Absence of conflict of interest.
Kundin, D.M., & Dretzke, B.J. (2016). An evaluation of the manufacturing advancement and assessment center (MAAC) program, final report. St. Paul, MN: University of Minnesota, Center for Applied Research and Educational Improvement, College of Education and Human Development.
- The study’s objective was to examine the impact of the Manufacturing Assessment and Advancement Centers (MAAC) program on educational outcomes.
- The authors used a nonexperimental design to compare the outcomes of students who were enrolled in the MAAC program to a historic comparison group of students from previous enrollment years.
- The study found a significant relationship between program participation and increased credential attainment.

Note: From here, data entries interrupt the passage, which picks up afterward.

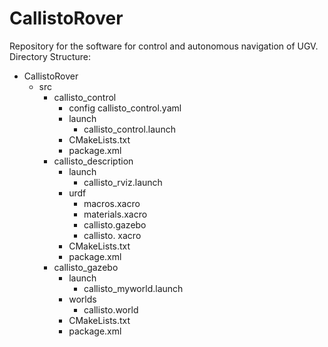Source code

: # CallistoRover
Repository for the software for control and autonomous navigation of UGV.
Directory Structure: 
- CallistoRover
  - src 
    - callisto_control
      - config 
        callisto_control.yaml
      - launch 
        - callisto_control.launch
      - CMakeLists.txt
      - package.xml
    - callisto_description 
      - launch 
        - callisto_rviz.launch
      - urdf 
        - macros.xacro 
        - materials.xacro 
        - callisto.gazebo
        - callisto. xacro 
       - CMakeLists.txt
       - package.xml
     - callisto_gazebo
       - launch
         - callisto_myworld.launch
       - worlds
         - callisto.world
       - CMakeLists.txt
       - package.xml

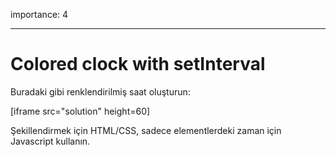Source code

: importance: 4

---

# Colored clock with setInterval

Buradaki gibi renklendirilmiş saat oluşturun:

[iframe src="solution" height=60]

Şekillendirmek için HTML/CSS, sadece elementlerdeki zaman için Javascript kullanın.
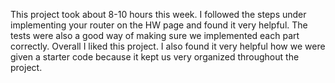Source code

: 

This project took about 8-10 hours this week. I followed the steps under implementing your router on the HW page and found it very helpful. The tests were also a good way of making sure we implemented each part correctly. Overall I liked this project. I also found it very helpful how we were given a starter code because it kept us very organized throughout the project. 
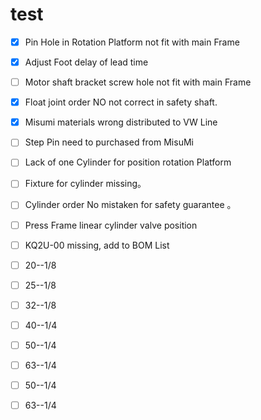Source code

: # test
- [x] Pin Hole in Rotation Platform not fit with main Frame
- [x] Adjust Foot delay of lead time
- [ ] Motor shaft bracket screw hole not fit with main Frame
- [x] Float joint order NO not correct in safety shaft.
- [x] Misumi materials wrong distributed to VW Line
- [ ] Step Pin need to purchased from MisuMi
- [ ] Lack of one Cylinder for position rotation Platform
- [ ] Fixture for cylinder missing。
- [ ] Cylinder order No mistaken for safety guarantee 。
- [ ] Press Frame linear cylinder valve position
- [ ] KQ2U-00 missing, add to BOM List
- [ ] 20--1/8
- [ ] 25--1/8
- [ ] 32--1/8
- [ ] 40--1/4
- [ ] 50--1/4
- [ ] 63--1/4

- [ ] 50--1/4
- [ ] 63--1/4
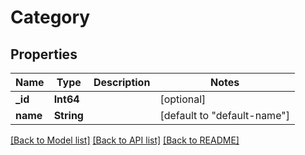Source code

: # Category

## Properties
Name | Type | Description | Notes
------------ | ------------- | ------------- | -------------
**_id** | **Int64** |  | [optional] 
**name** | **String** |  | [default to "default-name"]

[[Back to Model list]](../README.md#documentation-for-models) [[Back to API list]](../README.md#documentation-for-api-endpoints) [[Back to README]](../README.md)


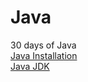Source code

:# Java
30 days of Java\
[Java Installation](https://java.com/en/download/help/download_options.html#windows)\
[Java JDK](https://www.oracle.com/java/technologies/javase-downloads.html)
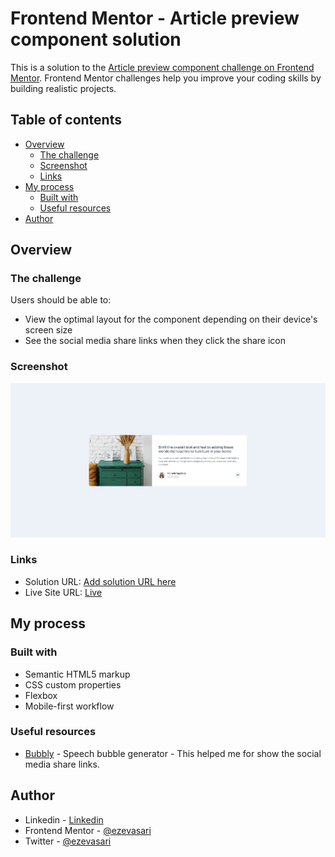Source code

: # Frontend Mentor - Article preview component solution

This is a solution to the [Article preview component challenge on Frontend Mentor](https://www.frontendmentor.io/challenges/article-preview-component-dYBN_pYFT). Frontend Mentor challenges help you improve your coding skills by building realistic projects. 

## Table of contents

- [Overview](#overview)
  - [The challenge](#the-challenge)
  - [Screenshot](#screenshot)
  - [Links](#links)
- [My process](#my-process)
  - [Built with](#built-with)
  - [Useful resources](#useful-resources)
- [Author](#author)

## Overview

### The challenge

Users should be able to:

- View the optimal layout for the component depending on their device's screen size
- See the social media share links when they click the share icon

### Screenshot

![](images/screenshot.jpg)

### Links

- Solution URL: [Add solution URL here](https://your-solution-url.com)
- Live Site URL: [Live](https://your-live-site-url.com)

## My process

### Built with

- Semantic HTML5 markup
- CSS custom properties
- Flexbox
- Mobile-first workflow


### Useful resources

- [Bubbly](https://projects.verou.me/bubbly/) - Speech bubble generator - This helped me for show the social media share links.

## Author

- Linkedin - [Linkedin](https://www.linkedin.com/in/ernesto-vasari-13b366185/)
- Frontend Mentor - [@ezevasari](https://www.frontendmentor.io/profile/EzeVasari)
- Twitter - [@ezevasari](https://www.twitter.com/ezevasari)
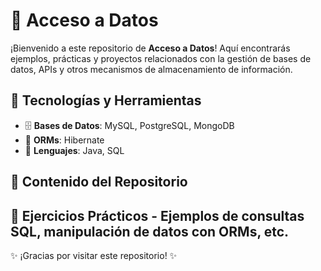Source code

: # 📂 Acceso a Datos

¡Bienvenido a este repositorio de **Acceso a Datos**! Aquí encontrarás ejemplos, prácticas y proyectos relacionados con la gestión de bases de datos, APIs y otros mecanismos de almacenamiento de información.

## 📌 Tecnologías y Herramientas

- 🗄️ **Bases de Datos**: MySQL, PostgreSQL, MongoDB
- 🔗 **ORMs**: Hibernate
- 📝 **Lenguajes**: Java, SQL

## 📖 Contenido del Repositorio

📌 **Ejercicios Prácticos** - Ejemplos de consultas SQL, manipulación de datos con ORMs, etc.  
---
✨ ¡Gracias por visitar este repositorio! ✨

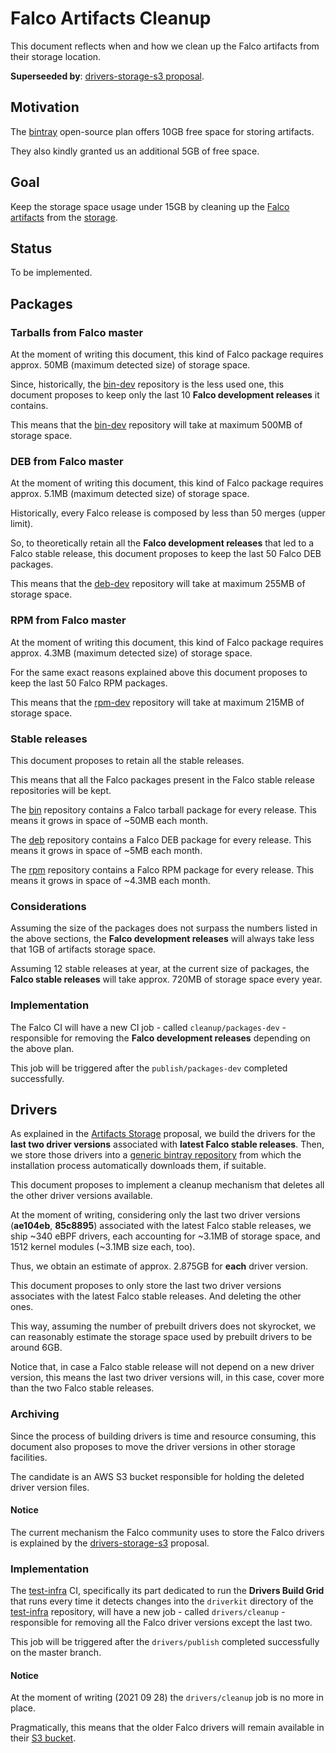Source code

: # Falco Artifacts Cleanup

This document reflects when and how we clean up the Falco artifacts from their storage location.

**Superseeded by**: [drivers-storage-s3 proposal](https://github.com/falcosecurity/falco/blob/master/proposals/20201025-drivers-storage-s3.md).

## Motivation

The [bintray](https://bintray.com/falcosecurity) open-source plan offers 10GB free space for storing artifacts.

They also kindly granted us an additional 5GB of free space.

## Goal

Keep the storage space usage under 15GB by cleaning up the [Falco artifacts](./20200506-artifacts-scope-part-1.md) from the [storage](./20200818-artifacts-storage).

## Status

To be implemented.

## Packages

### Tarballs from Falco master

At the moment of writing this document, this kind of Falco package requires approx. 50MB (maximum detected size) of storage space.

Since, historically, the [bin-dev](https://bintray.com/falcosecurity/bin-dev) repository is the less used one, this document proposes to keep only the last 10 **Falco development releases** it contains.

This means that the [bin-dev](https://bintray.com/falcosecurity/bin-dev) repository will take at maximum 500MB of storage space.

### DEB from Falco master

At the moment of writing this document, this kind of Falco package requires approx. 5.1MB (maximum detected size) of storage space.

Historically, every Falco release is composed by less than 50 merges (upper limit).

So, to theoretically retain all the **Falco development releases** that led to a Falco stable release, this document proposes to keep the last 50 Falco DEB packages.

This means that the [deb-dev](https://bintray.com/falcosecurity/deb-dev) repository will take at maximum 255MB of storage space.

### RPM from Falco master

At the moment of writing this document, this kind of Falco package requires approx. 4.3MB (maximum detected size) of storage space.

For the same exact reasons explained above this document proposes to keep the last 50 Falco RPM packages.

This means that the [rpm-dev](https://bintray.com/falcosecurity/rpm-dev) repository will take at maximum 215MB of storage space.

### Stable releases

This document proposes to retain all the stable releases.

This means that all the Falco packages present in the Falco stable release repositories will be kept.

The [bin](https://bintray.com/falcosecurity/bin) repository contains a Falco tarball package for every release.
This means it grows in space of ~50MB each month.

The [deb](https://bintray.com/falcosecurity/deb) repository contains a Falco DEB package for every release.
This means it grows in space of ~5MB each month.

The [rpm](https://bintray.com/falcosecurity/rpm) repository contains a Falco RPM package for every release.
This means it grows in space of ~4.3MB each month.

### Considerations

Assuming the size of the packages does not surpass the numbers listed in the above sections, the **Falco development releases** will always take less that 1GB of artifacts storage space.

Assuming 12 stable releases at year, at the current size of packages, the **Falco stable releases** will take approx. 720MB of storage space every year.

### Implementation

The Falco CI will have a new CI job - called `cleanup/packages-dev` - responsible for removing the **Falco development releases** depending on the above plan.

This job will be triggered after the `publish/packages-dev` completed successfully.

## Drivers

As explained in the [Artifacts Storage](./20200818-artifacts-storage) proposal, we build the drivers for the **last two driver versions** associated with **latest Falco stable releases**.
Then, we store those drivers into a [generic bintray repository](https://bintray.com/falcosecurity/driver) from which the installation process automatically downloads them, if suitable.

This document proposes to implement a cleanup mechanism that deletes all the other driver versions available.

At the moment of writing, considering only the last two driver versions (**ae104eb**, **85c8895**) associated with the latest Falco stable releases, we ship ~340 eBPF drivers, each accounting for ~3.1MB of storage space, and 1512 kernel modules (~3.1MB size each, too).

Thus, we obtain an estimate of approx. 2.875GB for **each** driver version.

This document proposes to only store the last two driver versions associates with the latest Falco stable releases. And deleting the other ones.

This way, assuming the number of prebuilt drivers does not skyrocket, we can reasonably estimate the storage space used by prebuilt drivers to be around 6GB.

Notice that, in case a Falco stable release will not depend on a new driver version, this means the last two driver versions will, in this case, cover more than the two Falco stable releases.

### Archiving

Since the process of building drivers is time and resource consuming, this document also proposes to move the driver versions in other storage facilities.

The candidate is an AWS S3 bucket responsible for holding the deleted driver version files.

#### Notice

The current mechanism the Falco community uses to store the Falco drivers is explained by the [drivers-storage-s3](https://github.com/falcosecurity/falco/blob/master/proposals/20201025-drivers-storage-s3.md) proposal.

### Implementation

The [test-infra](https://github.com/falcosecurity/test-infra) CI, specifically its part dedicated to run the **Drivers Build Grid** that runs every time it detects changes into the `driverkit` directory of the [test-infra](https://github.com/falcosecurity/test-infra) repository,
will have a new job - called `drivers/cleanup` - responsible for removing all the Falco driver versions except the last two.

This job will be triggered after the `drivers/publish` completed successfully on the master branch.

#### Notice

At the moment of writing (2021 09 28) the `drivers/cleanup` job is no more in place.

Pragmatically, this means that the older Falco drivers will remain available in their [S3 bucket](https://download.falco.org/?prefix=driver/).
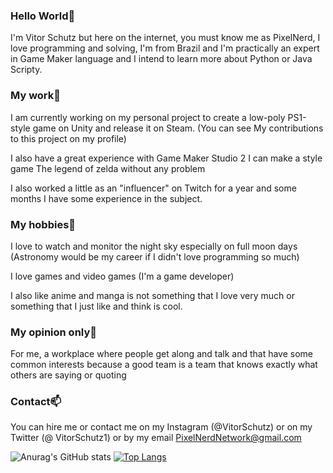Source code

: ### Hello World👋

I'm Vitor Schutz but here on the internet, you must know me as PixelNerd, I love programming and solving, I'm from Brazil and I'm practically an expert in Game Maker language and I intend to learn more about Python or Java Scripty.

### My work🔧

I am currently working on my personal project to create a low-poly PS1-style game on Unity and release it on Steam. (You can see My contributions to this project on my profile)

I also have a great experience with Game Maker Studio 2 I can make a style game The legend of zelda without any problem


I also worked a little as an "influencer" on Twitch for a year and some months I have some experience in the subject.

### My hobbies🔭

I love to watch and monitor the night sky especially on full moon days (Astronomy would be my career if I didn't love programming so much)

I love games and video games (I'm a game developer)

I also like anime and manga is not something that I love very much or something that I just like and think is cool.

### My opinion only💬

For me, a workplace where people get along and talk and that have some common interests because a good team is a team that knows exactly what others are saying or quoting

### Contact📫

You can hire me or contact me on my Instagram (@VitorSchutz) or on my Twitter (@ VitorSchutz1) or by my email PixelNerdNetwork@gmail.com

![Anurag's GitHub stats](https://github-readme-stats.vercel.app/api?username=VitorSchutz&count_private=true&show_icons=true&theme=dark) [![Top Langs](https://github-readme-stats.vercel.app/api/top-langs/?username=VitorSchutz)](https://github.com/VitorSchutz/github-readme-stats&theme=dark)

##


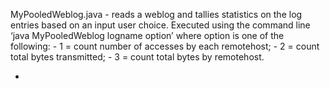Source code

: MyPooledWeblog.java - reads a weblog and tallies statistics on the log entries based on an input user choice.  Executed using the command line ‘java MyPooledWeblog logname option’ where option is one of the following:
    - 1 = count number of accesses by each remotehost; 
    - 2 = count total bytes transmitted;
    - 3 = count total bytes by remotehost.

- 
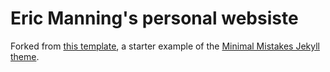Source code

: # Eric Manning's personal websiste

Forked from [this template](https://github.com/mmistakes/mm-github-pages-starter/generate), a starter example of the [Minimal Mistakes Jekyll theme](https://github.com/mmistakes/minimal-mistakes).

- The quality of causal evidence presented in this study is low because the authors used a comparison group from previous enrollment years presenting a confounding factor. This means we are not confident that the estimated effects are attributable to the MAAC program; other factors are likely to have contributed.
The Manufacturing Assessment and Advancement Centers (MAAC) Program
Features of the Intervention
The U.S. Department of Labor’s (DOL) Trade Adjustment Assistance for Community Colleges and Career Training (TAACCCT) program provided $1.9 billion in grants to community colleges to improve skills and support employment in high-demand industries, notably manufacturing, health care, information technology, energy, and transportation. Through four rounds of funding, DOL awarded 256 TAACCCT grants to approximately 800 educational institutions across the United States and its territories. federal grant.
In 2012, Hennepin Technical College (HTC) in Minnesota was awarded a TAACCCT grant to establish the Manufacturing Assessment and Advancement Centers (MAAC) program to address a demand in the Minneapolis-St. Paul metro area for more highly skilled manufacturing workers. The MAAC program was designed to assist TAA-eligible and other adult or non-traditional learners, in earning credentials, become employed, receive wage increases, and retain employment in the manufacturing industry. The MAAC program’s primary goals were to establish an accelerated learning pathway for students and assist HTC in their ability to increase the number of students who receive credentials, complete programs, and retain employment. HTC awarded credit for prior learning assessments and implemented online learning opportunities. They also provided students with access to hands-on simulation technology (e.g., virtual welders, CNC machines, and 3D printing), career counseling, and strong organizational support with increased resources.
Features of the Study
The nonexperimental study compared students enrolled in the MAAC program to a historic cohort of students from HTC enrolled in the same programs of study. The treatment group consisted of 220 HTC students who participated in the MAAC program (51 participants were enrolled in 2014 and 169 were enrolled in 2015). The comparison group also consisted of 220 HTC students from the same manufacturing programs, but who were enrolled in 2011 and 2012 prior to the implementation of the MAAC program. The authors matched MAAC students to similar students using propensity scores developed from demographic and academic variables. Using institutional data and self-reported data from HTC, the authors conducted statistical models to examine differences between the groups on program completion (measured as earning an Associate’s degree, a certificate or a diploma), earned credit hours, and the aggregate number of earned credentials.
Education and skills gain
- The study found a significant relationship between program participation and earning an Associate’s degree or a certificate or diploma, with a higher proportion of MAAC program participants from the 2014 cohort earning a credential (41%) than the comparison group (16%). However, there was no significant relationship found between the MAAC program 2015 cohort and credential attainment.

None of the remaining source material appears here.